Your task »
Please write out each entry that follows, keeping it exactly the same.

[Exercise data]

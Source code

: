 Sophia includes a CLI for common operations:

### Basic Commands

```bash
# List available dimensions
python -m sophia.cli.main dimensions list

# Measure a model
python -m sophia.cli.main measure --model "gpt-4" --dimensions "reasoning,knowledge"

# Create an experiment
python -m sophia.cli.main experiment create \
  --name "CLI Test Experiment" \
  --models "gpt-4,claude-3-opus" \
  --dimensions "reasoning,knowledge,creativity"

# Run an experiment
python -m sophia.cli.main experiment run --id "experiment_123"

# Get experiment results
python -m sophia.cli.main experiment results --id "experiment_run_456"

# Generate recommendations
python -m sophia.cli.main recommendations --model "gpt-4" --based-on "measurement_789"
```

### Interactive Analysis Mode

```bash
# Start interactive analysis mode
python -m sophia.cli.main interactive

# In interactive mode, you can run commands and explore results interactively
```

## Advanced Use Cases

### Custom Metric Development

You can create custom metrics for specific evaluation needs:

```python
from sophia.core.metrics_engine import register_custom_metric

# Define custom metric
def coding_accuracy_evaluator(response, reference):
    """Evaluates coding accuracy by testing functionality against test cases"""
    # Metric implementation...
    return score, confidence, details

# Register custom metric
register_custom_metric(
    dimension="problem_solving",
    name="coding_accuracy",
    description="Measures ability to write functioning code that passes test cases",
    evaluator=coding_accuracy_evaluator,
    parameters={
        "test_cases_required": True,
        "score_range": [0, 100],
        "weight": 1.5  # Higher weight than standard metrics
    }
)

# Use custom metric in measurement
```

[/Exercise data]

Response to the task »
Source code

: Sophia includes a CLI for common operations:

### Basic Commands

```bash
# List available dimensions
python -m sophia.cli.main dimensions list

# Measure a model
python -m sophia.cli.main measure --model "gpt-4" --dimensions "reasoning,knowledge"

# Create an experiment
python -m sophia.cli.main experiment create \
  --name "CLI Test Experiment" \
  --models "gpt-4,claude-3-opus" \
  --dimensions "reasoning,knowledge,creativity"

# Run an experiment
python -m sophia.cli.main experiment run --id "experiment_123"

# Get experiment results
python -m sophia.cli.main experiment results --id "experiment_run_456"

# Generate recommendations
python -m sophia.cli.main recommendations --model "gpt-4" --based-on "measurement_789"
```

### Interactive Analysis Mode

```bash
# Start interactive analysis mode
python -m sophia.cli.main interactive

# In interactive mode, you can run commands and explore results interactively
```

## Advanced Use Cases

### Custom Metric Development

You can create custom metrics for specific evaluation needs:

```python
from sophia.core.metrics_engine import register_custom_metric

# Define custom metric
def coding_accuracy_evaluator(response, reference):
    """Evaluates coding accuracy by testing functionality against test cases"""
    # Metric implementation...
    return score, confidence, details

# Register custom metric
register_custom_metric(
    dimension="problem_solving",
    name="coding_accuracy",
    description="Measures ability to write functioning code that passes test cases",
    evaluator=coding_accuracy_evaluator,
    parameters={
        "test_cases_required": True,
        "score_range": [0, 100],
        "weight": 1.5  # Higher weight than standard metrics
    }
)

# Use custom metric in measurement
```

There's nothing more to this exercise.